School boards were ripe for structural reform because, over time, they have become larger, more centralized and distant from local citizens.  That process of bureaucratic change and unaddressed public alienation was documented in my 2020 book, The State of the System: A Reality Check on Canada’s Schools (2020).  Pent-up desire for change was gradually building, but it took a pandemic to bring it out into the open in the public square.

What’s really changed is that movements to challenge the status quo, mostly — but not exclusively — leaning to the right, are getting organized and mounting credible campaigns with clearly-articulated policy positions.  Most school trustee incumbents, nominally autonomous but often captive of school administration, were terrified since “acclamation” was normally the route to re-election. Confronting slates of candidates, running under the banner of ABC Vancouver and Parents’ Voice BC, or the Ontario “Blueprint for Canada” platform or endorsed by the “Vote Against Woke” Coalition made it all-to-real and sparked the usual education backlash, closing ranks against outsiders.


School board wars have arrived in Canada but will not likely mirror what has happened since 2020 in school systems across the United States. Progressive values hold much bigger sway here, especially on social and moral questions, and social equity provision is embedded in human rights legislation – and that explains the fierce backlash. 

Social conservatives have learned, for the most part, to sublimate their inner-most thoughts and tend to conceal their views, for fear of being exposed.  Being “outed” for holding such sentiments can bring consequences.  That’s why many trustee candidates endorsed by the Ontario “Vote Against Woke” Coalition either ran for cover or asked that their names be removed from the list.

The Canadian mainstream media, with a few exceptions, is openly hostile to school trustee candidates daring (or foolish) enough to voice “anti-woke” sentiments with respect to matters of gender identities and rights.  Many education news reporters have also proven to be cool to those questioning the rise of “critical race theory” or advocating diversity and respect for, and acceptance of, one another, regardless of skin colour, race, or creed.


The Ben and Jerry’s Canada intervention sought to capitalize on prevailing political and social sentiments. But, as Toronto Sun columnist Jamil Juvani pointed out, it could also be evidence of “the bubble that corporations create for themselves.”  That happens when corporate entities engage in political activism instead of encouraging balanced, informed, fair-minded conversations over critical issues, including the present policy positioning and future direction of school boards.

Community organizations, education unions, and even public-spirited corporations are, and should be, free to engage in school board elections within some limits.  It is never acceptable to express racist, misogynist or anti-trans views.  Having said that, those who seek to identify enemies of the “far-right” or “woke-left”, label opponents, or silence half the population are not helpful and do damage to public discourse and responsive, representative local government.

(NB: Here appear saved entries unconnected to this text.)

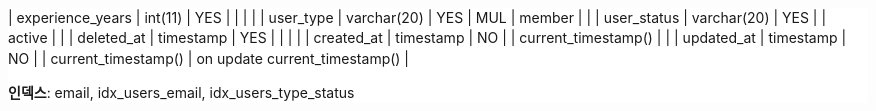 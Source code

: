 | experience_years | int(11) | YES |  |  |  |
| user_type | varchar(20) | YES | MUL | member |  |
| user_status | varchar(20) | YES |  | active |  |
| deleted_at | timestamp | YES |  |  |  |
| created_at | timestamp | NO |  | current_timestamp() |  |
| updated_at | timestamp | NO |  | current_timestamp() | on update current_timestamp() |

**인덱스**: email, idx_users_email, idx_users_type_status

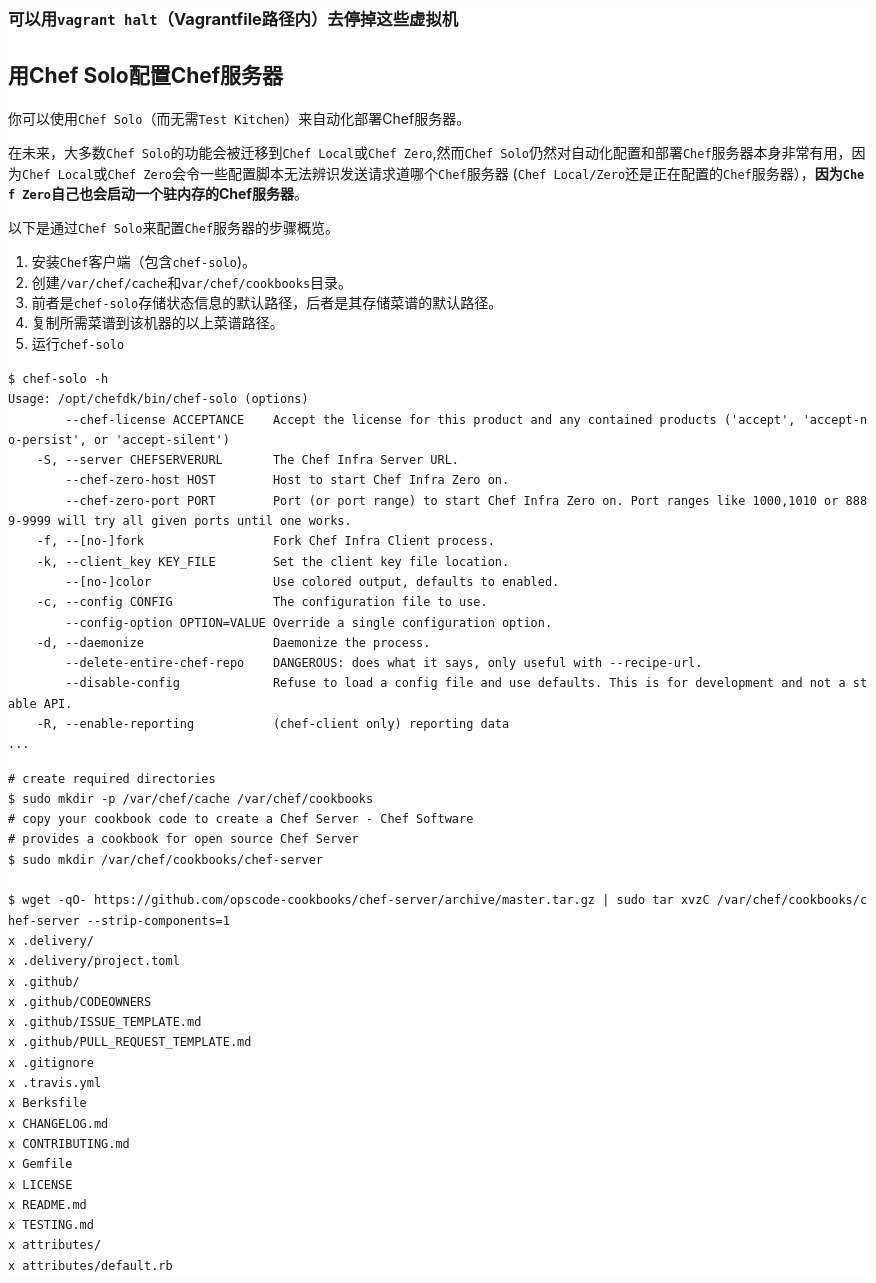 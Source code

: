 ### 可以用`vagrant halt`（Vagrantfile路径内）去停掉这些虚拟机

## 用Chef Solo配置Chef服务器 

你可以使用`Chef Solo`（而无需`Test Kitchen`）来自动化部署Chef服务器。

在未来，大多数`Chef Solo`的功能会被迁移到`Chef Local`或`Chef Zero`,然而`Chef Solo`仍然对自动化配置和部署`Chef`服务器本身非常有用，因为`Chef Local`或`Chef Zero`会令一些配置脚本无法辨识发送请求道哪个`Chef`服务器 (`Chef Local/Zero`还是正在配置的`Chef`服务器），**因为`Chef Zero`自己也会启动一个驻内存的Chef服务器**。 

以下是通过`Chef Solo`来配置`Chef`服务器的步骤概览。 

1. 安装`Chef`客户端（包含`chef-solo`)。 
2. 创建`/var/chef/cache`和`var/chef/cookbooks`目录。
3. 前者是`chef-solo`存储状态信息的默认路径，后者是其存储菜谱的默认路径。 
4. 复制所需菜谱到该机器的以上菜谱路径。 
5. 运行`chef-solo`

```
$ chef-solo -h
Usage: /opt/chefdk/bin/chef-solo (options)
        --chef-license ACCEPTANCE    Accept the license for this product and any contained products ('accept', 'accept-no-persist', or 'accept-silent')
    -S, --server CHEFSERVERURL       The Chef Infra Server URL.
        --chef-zero-host HOST        Host to start Chef Infra Zero on.
        --chef-zero-port PORT        Port (or port range) to start Chef Infra Zero on. Port ranges like 1000,1010 or 8889-9999 will try all given ports until one works.
    -f, --[no-]fork                  Fork Chef Infra Client process.
    -k, --client_key KEY_FILE        Set the client key file location.
        --[no-]color                 Use colored output, defaults to enabled.
    -c, --config CONFIG              The configuration file to use.
        --config-option OPTION=VALUE Override a single configuration option.
    -d, --daemonize                  Daemonize the process.
        --delete-entire-chef-repo    DANGEROUS: does what it says, only useful with --recipe-url.
        --disable-config             Refuse to load a config file and use defaults. This is for development and not a stable API.
    -R, --enable-reporting           (chef-client only) reporting data 
...
```
```
# create required directories
$ sudo mkdir -p /var/chef/cache /var/chef/cookbooks
# copy your cookbook code to create a Chef Server - Chef Software
# provides a cookbook for open source Chef Server
$ sudo mkdir /var/chef/cookbooks/chef-server

$ wget -qO- https://github.com/opscode-cookbooks/chef-server/archive/master.tar.gz | sudo tar xvzC /var/chef/cookbooks/chef-server --strip-components=1
x .delivery/
x .delivery/project.toml
x .github/
x .github/CODEOWNERS
x .github/ISSUE_TEMPLATE.md
x .github/PULL_REQUEST_TEMPLATE.md
x .gitignore
x .travis.yml
x Berksfile
x CHANGELOG.md
x CONTRIBUTING.md
x Gemfile
x LICENSE
x README.md
x TESTING.md
x attributes/
x attributes/default.rb
```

We should ensure that the mainstream Canadian media and participating organizations, whatever their stripe, fairly represent causes, interests and organizations spanning the political spectrum.  When school boards and news outlets are open to all views, it should be applauded as a vital component of a healthy, energetic and functioning local democratic culture.  If the 2022 school trustee elections are any indication, we are a long way from that set of circumstances.

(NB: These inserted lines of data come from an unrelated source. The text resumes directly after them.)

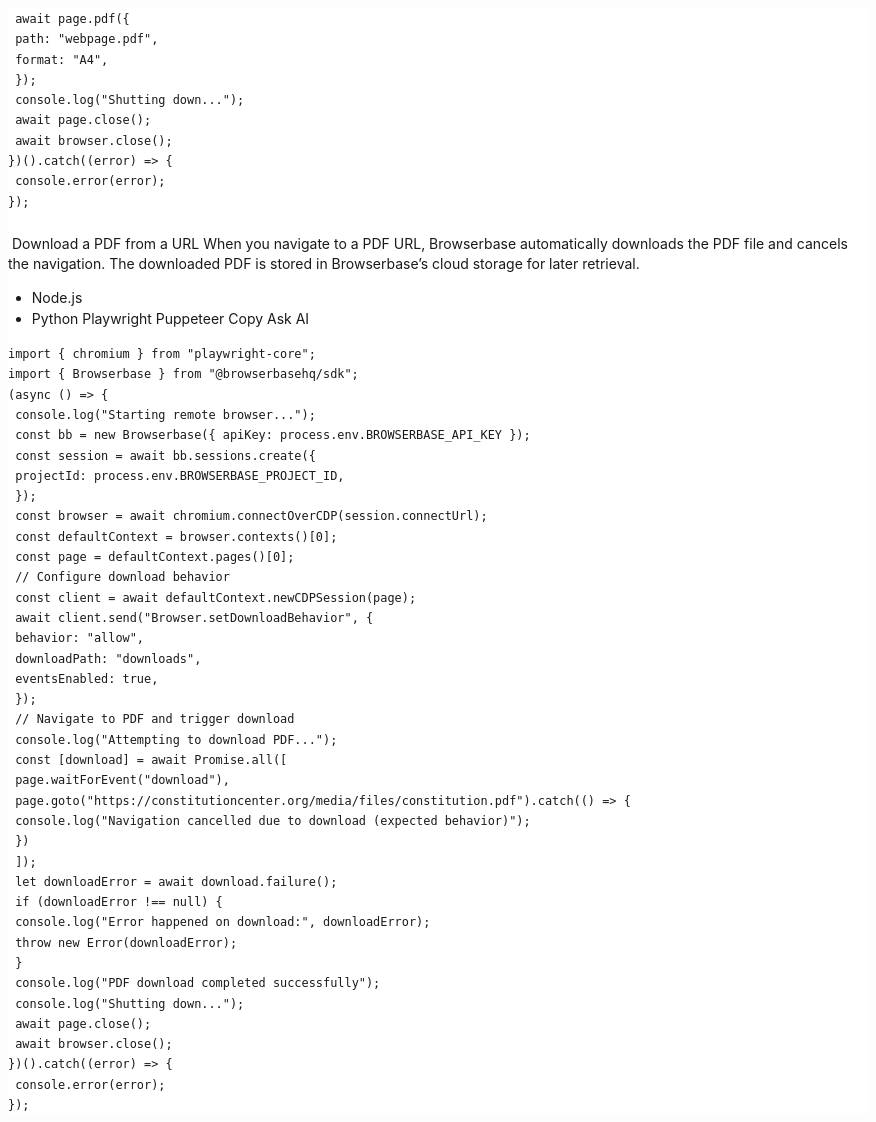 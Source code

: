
 ```
 await page.pdf({
 path: "webpage.pdf",
 format: "A4",
 });
 console.log("Shutting down...");
 await page.close();
 await browser.close();
})().catch((error) => {
 console.error(error);
});
```
### 
[​](#download-a-pdf-from-a-url)
Download a PDF from a URL
When you navigate to a PDF URL, Browserbase automatically downloads the PDF file and cancels the navigation. The downloaded PDF is stored in Browserbase’s cloud storage for later retrieval.
 * Node.js
 * Python
Playwright
Puppeteer
Copy
Ask AI
```
import { chromium } from "playwright-core";
import { Browserbase } from "@browserbasehq/sdk";
(async () => {
 console.log("Starting remote browser...");
 const bb = new Browserbase({ apiKey: process.env.BROWSERBASE_API_KEY });
 const session = await bb.sessions.create({
 projectId: process.env.BROWSERBASE_PROJECT_ID,
 });
 const browser = await chromium.connectOverCDP(session.connectUrl);
 const defaultContext = browser.contexts()[0];
 const page = defaultContext.pages()[0];
 // Configure download behavior
 const client = await defaultContext.newCDPSession(page);
 await client.send("Browser.setDownloadBehavior", {
 behavior: "allow",
 downloadPath: "downloads",
 eventsEnabled: true,
 });
 // Navigate to PDF and trigger download
 console.log("Attempting to download PDF...");
 const [download] = await Promise.all([
 page.waitForEvent("download"),
 page.goto("https://constitutioncenter.org/media/files/constitution.pdf").catch(() => {
 console.log("Navigation cancelled due to download (expected behavior)");
 })
 ]);
 let downloadError = await download.failure();
 if (downloadError !== null) {
 console.log("Error happened on download:", downloadError);
 throw new Error(downloadError);
 }
 console.log("PDF download completed successfully");
 console.log("Shutting down...");
 await page.close();
 await browser.close();
})().catch((error) => {
 console.error(error);
});
``` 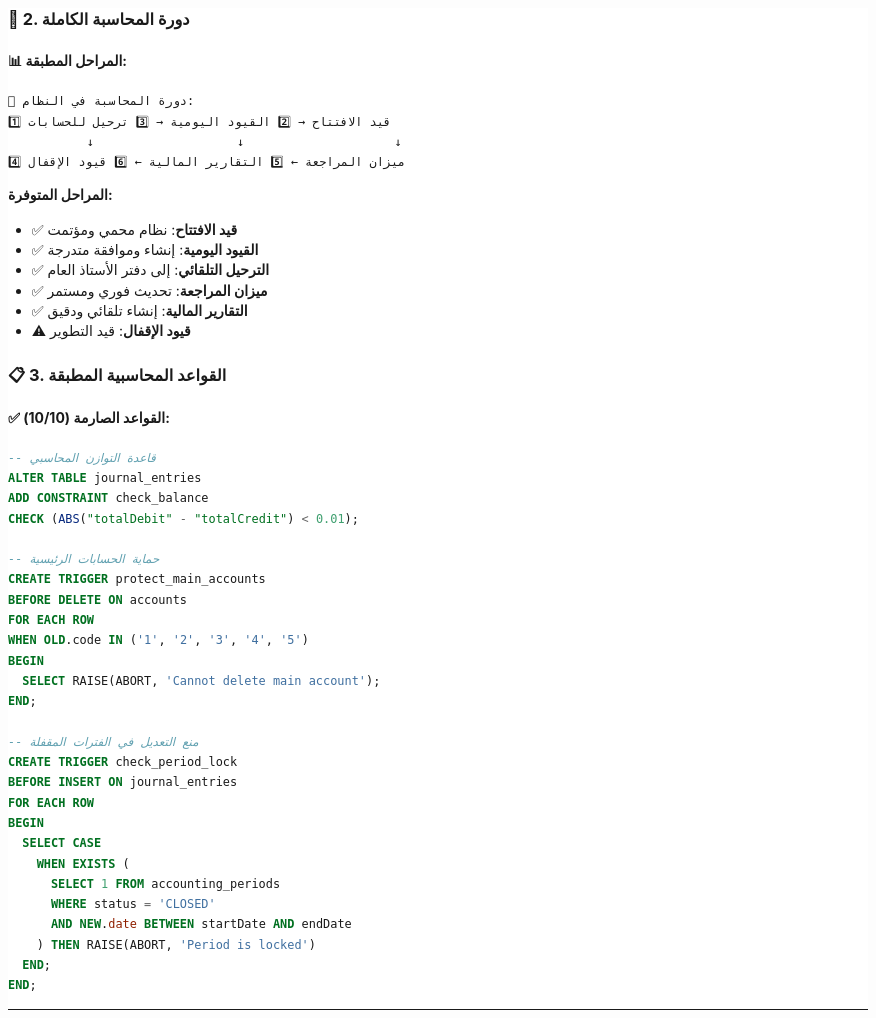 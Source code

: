 ### 🔄 **2. دورة المحاسبة الكاملة**

#### 📊 **المراحل المطبقة:**

```
🔄 دورة المحاسبة في النظام:
1️⃣ قيد الافتتاح → 2️⃣ القيود اليومية → 3️⃣ ترحيل للحسابات
           ↓                    ↓                     ↓
4️⃣ ميزان المراجعة ← 5️⃣ التقارير المالية ← 6️⃣ قيود الإقفال
```

**المراحل المتوفرة:**
- ✅ **قيد الافتتاح**: نظام محمي ومؤتمت
- ✅ **القيود اليومية**: إنشاء وموافقة متدرجة
- ✅ **الترحيل التلقائي**: إلى دفتر الأستاذ العام
- ✅ **ميزان المراجعة**: تحديث فوري ومستمر
- ✅ **التقارير المالية**: إنشاء تلقائي ودقيق
- ⚠️ **قيود الإقفال**: قيد التطوير

### 📋 **3. القواعد المحاسبية المطبقة**

#### ✅ **القواعد الصارمة (10/10):**

```sql
-- قاعدة التوازن المحاسبي
ALTER TABLE journal_entries 
ADD CONSTRAINT check_balance 
CHECK (ABS("totalDebit" - "totalCredit") < 0.01);

-- حماية الحسابات الرئيسية
CREATE TRIGGER protect_main_accounts 
BEFORE DELETE ON accounts
FOR EACH ROW
WHEN OLD.code IN ('1', '2', '3', '4', '5')
BEGIN
  SELECT RAISE(ABORT, 'Cannot delete main account');
END;

-- منع التعديل في الفترات المقفلة
CREATE TRIGGER check_period_lock
BEFORE INSERT ON journal_entries
FOR EACH ROW
BEGIN
  SELECT CASE 
    WHEN EXISTS (
      SELECT 1 FROM accounting_periods 
      WHERE status = 'CLOSED' 
      AND NEW.date BETWEEN startDate AND endDate
    ) THEN RAISE(ABORT, 'Period is locked')
  END;
END;
```

---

Why are school board elections now a zone of conflict in the “culture war”?  What are the underlying sources and causes of the growing dissent with the prevailing order?  Will the fierce ideological battles seen in U.S. states and school systems materialize here?  How many elected school boards are already ensnared in intractable battles and mired in factionalism? Do institutions that foreclose on meaningful parent engagement and peaceful dissent lose their democratic legitimacy?